NYT Art Critic Celebrates Nostalgia for Soviet Union Over Headline 'When Repression Was a Muse'
By Clay Waters | July 22, 2011 | 11:26
One can hardly imagine a newspaper running a headline that suggested a fascist society like Nazi Germany had its good points. Yet the New York Times has carved out a side industry in headlines that suggest a bright side to Communist tyranny in Eastern Europe and the Soviet Union.
The latest came attached to art critic Holland Cotter’s 1,700-word review of “Ostalgia,” an exhibit of Soviet and post-Soviet art at the New Museum in Manhattan, splashed along the top fold of Friday’s Weekend Arts section: “When Repression Was a Muse.” “Ostalgia” is a coinage for the strange cultural nostalgia for Communism (i.e., inferior but somehow endearing cars like the East German Trabant) felt by some East Germans who found it hard to cope with the freedoms, opportunities, and responsibilities of a more capitalist society.
In August 2008 the Times ran this jaw-dropping headline over a book review: "East Germany Had Its Charms, Crushed by Capitalism."
The Times featured this headline over a February 12, 1992 story of the last Soviet political prisoners being released: "A Gulag Breeds Rage, Yes, but Also Serenity."
Cotter’s actual review talked of Soviet repression but also claimed “free-market capitalism” was a tyranny of its own:
There was an initial assumption in the West that the end of the cold war in 1991 brought universal jubilation.
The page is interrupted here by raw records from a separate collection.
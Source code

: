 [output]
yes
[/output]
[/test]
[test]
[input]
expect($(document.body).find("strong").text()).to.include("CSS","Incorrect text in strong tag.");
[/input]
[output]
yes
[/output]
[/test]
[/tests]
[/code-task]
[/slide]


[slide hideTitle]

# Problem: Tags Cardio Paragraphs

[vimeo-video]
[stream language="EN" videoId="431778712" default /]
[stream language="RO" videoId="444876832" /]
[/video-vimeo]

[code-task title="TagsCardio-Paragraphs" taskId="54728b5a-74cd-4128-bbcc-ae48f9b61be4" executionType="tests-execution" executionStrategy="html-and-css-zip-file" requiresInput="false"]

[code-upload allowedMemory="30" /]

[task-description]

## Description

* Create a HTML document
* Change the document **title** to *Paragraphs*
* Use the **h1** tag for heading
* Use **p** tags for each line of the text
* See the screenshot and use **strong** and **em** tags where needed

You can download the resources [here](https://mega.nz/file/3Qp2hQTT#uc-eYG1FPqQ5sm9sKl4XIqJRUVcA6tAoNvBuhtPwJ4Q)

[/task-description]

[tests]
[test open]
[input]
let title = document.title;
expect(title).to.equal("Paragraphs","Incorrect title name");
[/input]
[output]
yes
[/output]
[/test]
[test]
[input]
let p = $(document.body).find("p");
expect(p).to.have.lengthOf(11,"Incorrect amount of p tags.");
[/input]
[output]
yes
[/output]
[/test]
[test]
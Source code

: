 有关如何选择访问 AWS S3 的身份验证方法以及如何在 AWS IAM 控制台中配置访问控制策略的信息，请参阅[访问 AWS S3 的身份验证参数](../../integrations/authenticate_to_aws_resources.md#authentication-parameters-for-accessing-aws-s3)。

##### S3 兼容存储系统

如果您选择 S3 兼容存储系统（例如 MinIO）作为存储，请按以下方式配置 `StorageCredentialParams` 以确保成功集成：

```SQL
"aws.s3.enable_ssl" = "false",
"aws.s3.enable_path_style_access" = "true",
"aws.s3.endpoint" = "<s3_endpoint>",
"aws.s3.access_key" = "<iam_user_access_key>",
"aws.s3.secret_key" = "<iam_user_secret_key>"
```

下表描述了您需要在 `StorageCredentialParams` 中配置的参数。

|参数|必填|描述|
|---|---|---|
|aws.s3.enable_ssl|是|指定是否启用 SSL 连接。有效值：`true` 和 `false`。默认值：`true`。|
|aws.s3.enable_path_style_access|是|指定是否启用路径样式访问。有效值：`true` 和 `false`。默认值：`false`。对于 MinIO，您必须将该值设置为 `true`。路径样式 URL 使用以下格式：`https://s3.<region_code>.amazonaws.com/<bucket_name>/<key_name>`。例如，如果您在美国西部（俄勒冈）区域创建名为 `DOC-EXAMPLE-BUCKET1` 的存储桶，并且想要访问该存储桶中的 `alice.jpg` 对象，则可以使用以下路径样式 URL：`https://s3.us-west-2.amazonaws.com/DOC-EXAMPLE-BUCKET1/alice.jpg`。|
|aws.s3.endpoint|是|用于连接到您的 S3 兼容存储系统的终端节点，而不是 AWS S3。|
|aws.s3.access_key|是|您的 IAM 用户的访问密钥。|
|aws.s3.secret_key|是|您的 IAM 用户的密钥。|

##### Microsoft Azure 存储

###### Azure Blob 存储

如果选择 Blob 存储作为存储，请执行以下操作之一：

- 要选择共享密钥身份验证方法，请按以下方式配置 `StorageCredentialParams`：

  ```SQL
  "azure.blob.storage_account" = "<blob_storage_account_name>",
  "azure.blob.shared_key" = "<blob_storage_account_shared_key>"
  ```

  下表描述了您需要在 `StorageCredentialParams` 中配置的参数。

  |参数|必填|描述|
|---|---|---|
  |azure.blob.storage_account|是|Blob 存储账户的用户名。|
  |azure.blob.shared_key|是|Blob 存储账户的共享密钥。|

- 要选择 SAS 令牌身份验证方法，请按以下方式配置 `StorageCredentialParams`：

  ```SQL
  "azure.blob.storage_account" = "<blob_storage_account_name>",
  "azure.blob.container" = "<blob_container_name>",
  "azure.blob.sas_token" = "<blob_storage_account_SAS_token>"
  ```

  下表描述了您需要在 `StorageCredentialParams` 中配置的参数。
But time has proved and the show suggests otherwise. Free-market capitalism brought its suppressions and exclusions, as artists discovered. Among other things, some felt, it undermined the purpose and value of art.
Under Communism artists had limited professional opportunities. Those whose work didn’t adhere to state guidelines found no market. They had to support themselves with day jobs, doing whatever they could. If their art touched on hot-button political issues, it was censored, slapped down.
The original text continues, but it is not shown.